(Data excerpts)
○ ○ ○ ○
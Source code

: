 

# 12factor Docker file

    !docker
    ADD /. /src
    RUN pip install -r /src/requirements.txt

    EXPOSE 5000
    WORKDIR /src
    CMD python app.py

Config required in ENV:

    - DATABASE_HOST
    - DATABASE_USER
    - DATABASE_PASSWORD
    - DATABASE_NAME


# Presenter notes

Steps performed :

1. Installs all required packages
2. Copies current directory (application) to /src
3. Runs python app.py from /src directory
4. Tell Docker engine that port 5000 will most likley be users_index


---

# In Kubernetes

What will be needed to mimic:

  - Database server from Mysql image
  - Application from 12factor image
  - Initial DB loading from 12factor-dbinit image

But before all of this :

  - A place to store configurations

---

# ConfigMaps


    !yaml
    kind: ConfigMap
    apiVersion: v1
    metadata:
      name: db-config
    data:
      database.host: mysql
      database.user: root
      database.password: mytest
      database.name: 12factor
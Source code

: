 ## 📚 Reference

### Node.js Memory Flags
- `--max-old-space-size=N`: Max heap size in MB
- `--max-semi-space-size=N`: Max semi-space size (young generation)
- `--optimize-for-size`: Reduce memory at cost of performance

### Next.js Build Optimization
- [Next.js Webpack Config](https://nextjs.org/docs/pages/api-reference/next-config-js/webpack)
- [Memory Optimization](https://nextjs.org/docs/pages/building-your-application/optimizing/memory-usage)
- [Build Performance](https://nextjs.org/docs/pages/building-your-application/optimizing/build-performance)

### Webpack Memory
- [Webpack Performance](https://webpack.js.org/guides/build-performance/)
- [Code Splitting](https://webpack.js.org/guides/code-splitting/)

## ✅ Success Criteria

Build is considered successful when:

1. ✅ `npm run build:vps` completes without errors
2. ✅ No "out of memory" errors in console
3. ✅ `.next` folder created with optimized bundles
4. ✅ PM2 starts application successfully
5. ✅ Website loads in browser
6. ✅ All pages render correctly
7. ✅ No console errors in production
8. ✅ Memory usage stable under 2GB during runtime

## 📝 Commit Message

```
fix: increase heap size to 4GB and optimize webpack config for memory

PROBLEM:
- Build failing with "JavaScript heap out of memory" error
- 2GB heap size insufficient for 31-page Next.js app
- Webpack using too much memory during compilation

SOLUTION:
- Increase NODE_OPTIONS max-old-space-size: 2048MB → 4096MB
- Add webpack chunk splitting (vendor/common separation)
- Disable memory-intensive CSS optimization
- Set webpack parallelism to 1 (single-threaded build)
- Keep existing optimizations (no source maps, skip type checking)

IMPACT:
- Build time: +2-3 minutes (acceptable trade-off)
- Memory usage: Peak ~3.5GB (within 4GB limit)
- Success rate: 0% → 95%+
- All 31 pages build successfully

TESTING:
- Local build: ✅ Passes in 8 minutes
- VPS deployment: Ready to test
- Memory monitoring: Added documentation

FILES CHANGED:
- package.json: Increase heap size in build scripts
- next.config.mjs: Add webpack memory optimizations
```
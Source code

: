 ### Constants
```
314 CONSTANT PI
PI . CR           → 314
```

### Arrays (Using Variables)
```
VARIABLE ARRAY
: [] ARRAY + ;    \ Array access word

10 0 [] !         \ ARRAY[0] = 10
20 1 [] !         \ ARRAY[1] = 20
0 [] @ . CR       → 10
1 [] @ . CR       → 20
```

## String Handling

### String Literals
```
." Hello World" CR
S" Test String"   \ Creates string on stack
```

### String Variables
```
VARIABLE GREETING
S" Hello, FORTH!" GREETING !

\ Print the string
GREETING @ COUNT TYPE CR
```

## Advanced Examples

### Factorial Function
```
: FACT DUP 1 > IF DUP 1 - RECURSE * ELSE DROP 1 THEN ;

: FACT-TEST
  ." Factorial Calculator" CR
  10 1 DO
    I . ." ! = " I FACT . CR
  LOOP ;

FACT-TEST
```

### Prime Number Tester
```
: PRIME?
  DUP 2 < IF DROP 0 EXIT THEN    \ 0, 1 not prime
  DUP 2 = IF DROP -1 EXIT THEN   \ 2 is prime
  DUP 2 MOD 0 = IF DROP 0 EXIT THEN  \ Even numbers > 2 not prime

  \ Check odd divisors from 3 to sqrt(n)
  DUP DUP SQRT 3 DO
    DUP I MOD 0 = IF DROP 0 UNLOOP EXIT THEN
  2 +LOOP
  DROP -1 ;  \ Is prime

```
○ ○ ○ ○
**Your objective:**
Your answer must be the lines above, unchanged, from the first one through the line that holds "### Node.js Memory Flags", inclusive, and no others.

**Answer to this problem:**
Source code

: 

# 12factor Docker file

    !docker
    ADD /. /src
    RUN pip install -r /src/requirements.txt

    EXPOSE 5000
    WORKDIR /src
    CMD python app.py

Config required in ENV:

    - DATABASE_HOST
    - DATABASE_USER
    - DATABASE_PASSWORD
    - DATABASE_NAME


# Presenter notes

Steps performed :

1. Installs all required packages
2. Copies current directory (application) to /src
3. Runs python app.py from /src directory
4. Tell Docker engine that port 5000 will most likley be users_index


---

# In Kubernetes

What will be needed to mimic:

  - Database server from Mysql image
  - Application from 12factor image
  - Initial DB loading from 12factor-dbinit image

But before all of this :

  - A place to store configurations

---

# ConfigMaps


    !yaml
    kind: ConfigMap
    apiVersion: v1
    metadata:
      name: db-config
    data:
      database.host: mysql
      database.user: root
      database.password: mytest
      database.name: 12factor
Source code

: ## 📚 Reference

### Node.js Memory Flags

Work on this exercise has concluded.